§ **RECORD EXTRACTS**:
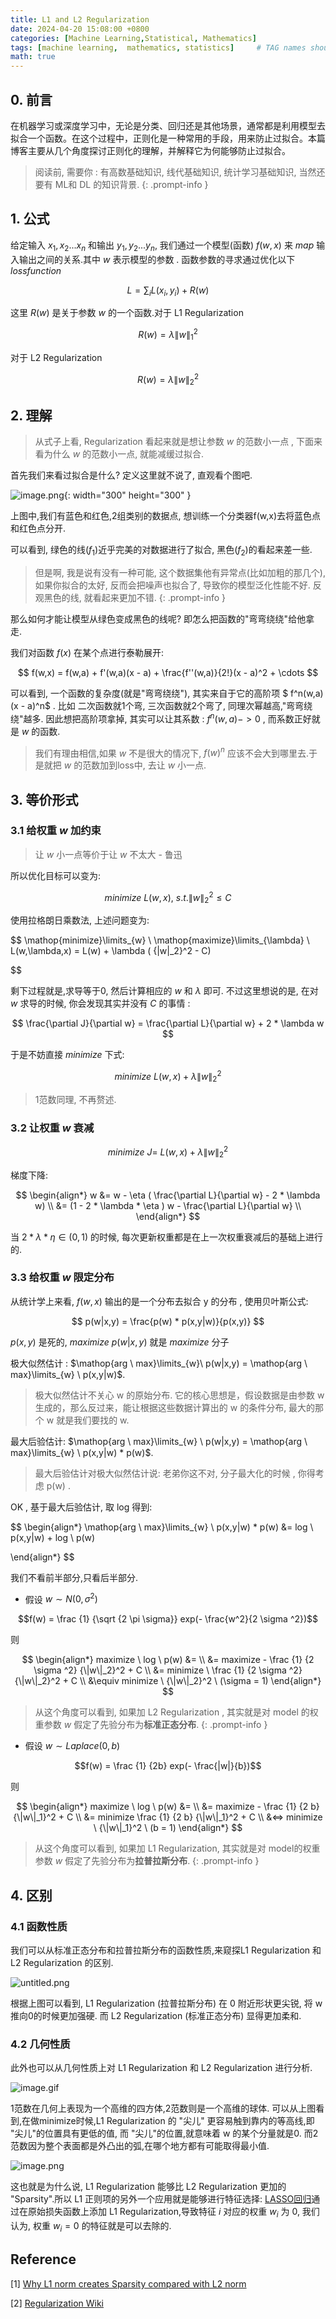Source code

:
 ```yaml
---
title: L1 and L2 Regularization
date: 2024-04-20 15:08:00 +0800
categories: [Machine Learning,Statistical, Mathematics]
tags: [machine learning,  mathematics, statistics]     # TAG names should always be lowercase
math: true
---
```



## 0. 前言

在机器学习或深度学习中，无论是分类、回归还是其他场景，通常都是利用模型去拟合一个函数。在这个过程中，正则化是一种常用的手段，用来防止过拟合。本篇博客主要从几个角度探讨正则化的理解，并解释它为何能够防止过拟合。


> 阅读前, 需要你 : 有高数基础知识, 线代基础知识, 统计学习基础知识, 当然还要有 ML和 DL 的知识背景.
{: .prompt-info }

## 1. 公式

给定输入
$x_1,x_2...x_n$
和输出
$y_1,y_2...y_n$,
我们通过一个模型(函数)
$f(w,x)$
来 $map$ 输入输出之间的关系.其中 $w$ 表示模型的参数 . 函数参数的寻求通过优化以下 $loss function$

$$
L = \sum_{i} L(x_i,y_i)  + R(w)
$$

这里 $R(w)$ 是关于参数 $w$ 的一个函数.对于 L1 Regularization

$$R(w) = \lambda {\|w\|_1}^2$$

对于 L2 Regularization

$$R(w) = \lambda {\|w\|_2}^2$$


## 2. 理解

> 从式子上看, Regularization 看起来就是想让参数 $w$ 的范数小一点 , 下面来看为什么 $w$ 的范数小一点, 就能减缓过拟合.


首先我们来看过拟合是什么? 定义这里就不说了, 直观看个图吧.

![image.png](https://s2.loli.net/2024/04/20/csCq1bnfWRQ7mg4.png){: width="300" height="300" }

上图中,我们有蓝色和红色,2组类别的数据点, 想训练一个分类器f(w,x)去将蓝色点和红色点分开.

可以看到, 绿色的线($f_1$)近乎完美的对数据进行了拟合, 黑色($f_2$)的看起来差一些.

> 但是啊, 我是说有没有一种可能, 这个数据集他有异常点(比如加粗的那几个), 如果你拟合的太好, 反而会把噪声也拟合了, 导致你的模型泛化性能不好. 反观黑色的线, 就看起来更加不错.
{: .prompt-info }

那么如何才能让模型从绿色变成黑色的线呢? 即怎么把函数的"弯弯绕绕"给他拿走.

我们对函数 $f(x)$ 在某个点进行泰勒展开:

$$
f(w,x) = f(w,a) + f'(w,a)(x - a) + \frac{f''(w,a)}{2!}(x - a)^2 + \cdots
$$

可以看到, 一个函数的复杂度(就是"弯弯绕绕"), 其实来自于它的高阶项 $ f^n(w,a)(x - a)^n$ . 比如 二次函数就1个弯, 三次函数就2个弯了, 同理次幂越高,"弯弯绕绕"越多. 因此想把高阶项拿掉, 其实可以让其系数 : $f^n(w,a) -> 0$ , 而系数正好就是 $w$ 的函数.

> 我们有理由相信,如果 $w$ 不是很大的情况下, $f(w)^n$ 应该不会大到哪里去.于是就把 $w$ 的范数加到loss中, 去让 $w$ 小一点.

## 3. 等价形式

### 3.1 给权重 $w$ 加约束

> 让 $w$ 小一点等价于让 $w$ 不太大 - 鲁迅

所以优化目标可以变为:

$$
minimize \ L(w,x) , \ s.t. {\|w\|_2}^2 \leq C
$$

使用拉格朗日乘数法, 上述问题变为:

$$
\mathop{minimize}\limits_{w} \  \mathop{maximize}\limits_{\lambda} \ L(w,\lambda,x) = L(w) + \lambda ( {\|w\|_2}^2 -  C)

$$

剩下过程就是,求导等于0, 然后计算相应的 $w$ 和 $\lambda$ 即可. 不过这里想说的是, 在对 $w$ 求导的时候, 你会发现其实并没有 $C$ 的事情 :

$$
\frac{\partial J}{\partial w} = \frac{\partial L}{\partial w} + 2 * \lambda w
$$

于是不妨直接 $minimize$ 下式:

$$
minimize \ L(w,x) + \lambda {\|w\|_2}^2
$$

> 1范数同理, 不再赘述.

### 3.2 让权重 $w$ 衰减

$$
minimize \ J = \ L(w,x) + \lambda {\|w\|_2}^2
$$

梯度下降:

$$
\begin{align*}
w &= w - \eta ( \frac{\partial L}{\partial w} - 2 * \lambda w) \\
&= (1 - 2 * \lambda *  \eta ) w - \frac{\partial L}{\partial w} \\
\end{align*}
$$


当
$2 * \lambda *  \eta  \in (0,1)$
的时候, 每次更新权重都是在上一次权重衰减后的基础上进行的.


### 3.3 给权重 $w$ 限定分布

从统计学上来看, $f(w,x)$ 输出的是一个分布去拟合 y 的分布 , 使用贝叶斯公式:

$$
p(w|x,y) = \frac{p(w) * p(x,y|w)}{p(x,y)}
$$

$p(x,y)$ 是死的,
$maximize \ p(w|x,y)$
就是 $maximize$ 分子


极大似然估计 :
$\mathop{arg \ max}\limits_{w}\ p(w|x,y) = \mathop{arg \ max}\limits_{w} \ p(x,y|w)$.

> 极大似然估计不关心 w 的原始分布. 它的核心思想是，假设数据是由参数 w 生成的，那么反过来，能让根据这些数据计算出的 w 的条件分布, 最大的那个 w 就是我们要找的 w.


最大后验估计:
$\mathop{arg \ max}\limits_{w} \ p(w|x,y) = \mathop{arg \ max}\limits_{w} \ p(x,y|w) * p(w)$.

> 最大后验估计对极大似然估计说: 老弟你这不对, 分子最大化的时候 , 你得考虑 p(w) .

OK , 基于最大后验估计, 取 log 得到:

$$
\begin{align*}
\mathop{arg \ max}\limits_{w} \ p(x,y|w) * p(w) &=  log \ p(x,y|w) +  log \ p(w)

\end{align*}
$$

我们不看前半部分,只看后半部分.

- 假设 $w \sim N(0 , \sigma ^ 2)$

$$f(w) = \frac {1} {\sqrt {2 \pi \sigma}} exp(- \frac{w^2}{2 \sigma ^2})$$

则

$$
\begin{align*}
maximize \   log \ p(w) &= \\
&=  maximize - \frac {1} {2 \sigma ^2}  {\|w\|_2}^2 + C \\
&= minimize  \ \frac {1} {2 \sigma ^2}  {\|w\|_2}^2 + C \\
&\equiv minimize \  {\|w\|_2}^2 \ (\sigma = 1)
\end{align*}
$$

> 从这个角度可以看到, 如果加 L2 Regularization , 其实就是对 model 的权重参数 $w$ 假定了先验分布为**标准正态分布**.
{: .prompt-info }



- 假设 $w \sim Laplace(0 , b)$

$$f(w) = \frac {1} {2b} exp(- \frac{|w|}{b})$$

则

$$
\begin{align*}
maximize \   log \ p(w) &= \\
&=  maximize - \frac {1} {2 b}  {\|w\|_1}^2 + C \\
&= minimize  \frac {1} {2 b}  {\|w\|_1}^2 + C \\
&<=> minimize  \   {\|w\|_1}^2   \ (b = 1)
\end{align*}
$$

> 从这个角度可以看到, 如果加 L1 Regularization, 其实就是对 model的权重参数 $w$ 假定了先验分布为**拉普拉斯分布**.
{: .prompt-info }


## 4. 区别


### 4.1 函数性质


我们可以从标准正态分布和拉普拉斯分布的函数性质,来窥探L1 Regularization 和 L2 Regularization 的区别.

![untitled.png](https://s2.loli.net/2024/04/20/nhvpas6JESRMAUf.png)

根据上图可以看到, L1 Regularization (拉普拉斯分布) 在 0 附近形状更尖锐, 将 w 推向0的时候更加强硬. 而  L2 Regularization (标准正态分布) 显得更加柔和.



### 4.2 几何性质

此外也可以从几何性质上对 L1 Regularization 和 L2 Regularization 进行分析.

![image.gif](https://miro.medium.com/v2/resize:fit:1600/format:webp/1*_e8BLNA749W_7yxi7hz-DA.gif)

1范数在几何上表现为一个高维的四方体,2范数则是一个高维的球体. 可以从上图看到,在做minimize时候,L1 Regularization 的 "尖儿" 更容易触到靠内的等高线,即 "尖儿"的位置具有更低的值, 而 "尖儿"的位置,就意味着 w 的某个分量就是0. 而2范数因为整个表面都是外凸出的弧,在哪个地方都有可能取得最小值.

![image.png](https://miro.medium.com/v2/resize:fit:1400/format:webp/1*GdOo-X5Mq2CYLzci6reoZw.png)

这也就是为什么说, L1 Regularization 能够比 L2 Regularization 更加的 "Sparsity".所以 L1 正则项的另外一个应用就是能够进行特征选择: [LASSO回归](https://en.wikipedia.org/wiki/Lasso_(statistics))通过在原始损失函数上添加 L1 Regularization,导致特征 $i$ 对应的权重 $w_i$ 为 0, 我们认为, 权重 $w_i=0$ 的特征就是可以去除的.


## Reference

[1] [Why L1 norm creates Sparsity compared with L2 norm](https://satishkumarmoparthi.medium.com/why-l1-norm-creates-sparsity-compared-with-l2-norm-3c6fa9c607f4)

[2] [Regularization Wiki](https://en.wikipedia.org/wiki/Regularization_(mathematics))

§ **WORK TASK**: Using the data above, print exactly the lines from the line that contains "根据上图可以看到, L1 Regularization" through the line that contains "此外也可以从几何性质上对 L1 Regularization", with both included.

§ **TASK RESPONSE**:
根据上图可以看到, L1 Regularization (拉普拉斯分布) 在 0 附近形状更尖锐, 将 w 推向0的时候更加强硬. 而  L2 Regularization (标准正态分布) 显得更加柔和.



### 4.2 几何性质

此外也可以从几何性质上对 L1 Regularization 和 L2 Regularization 进行分析.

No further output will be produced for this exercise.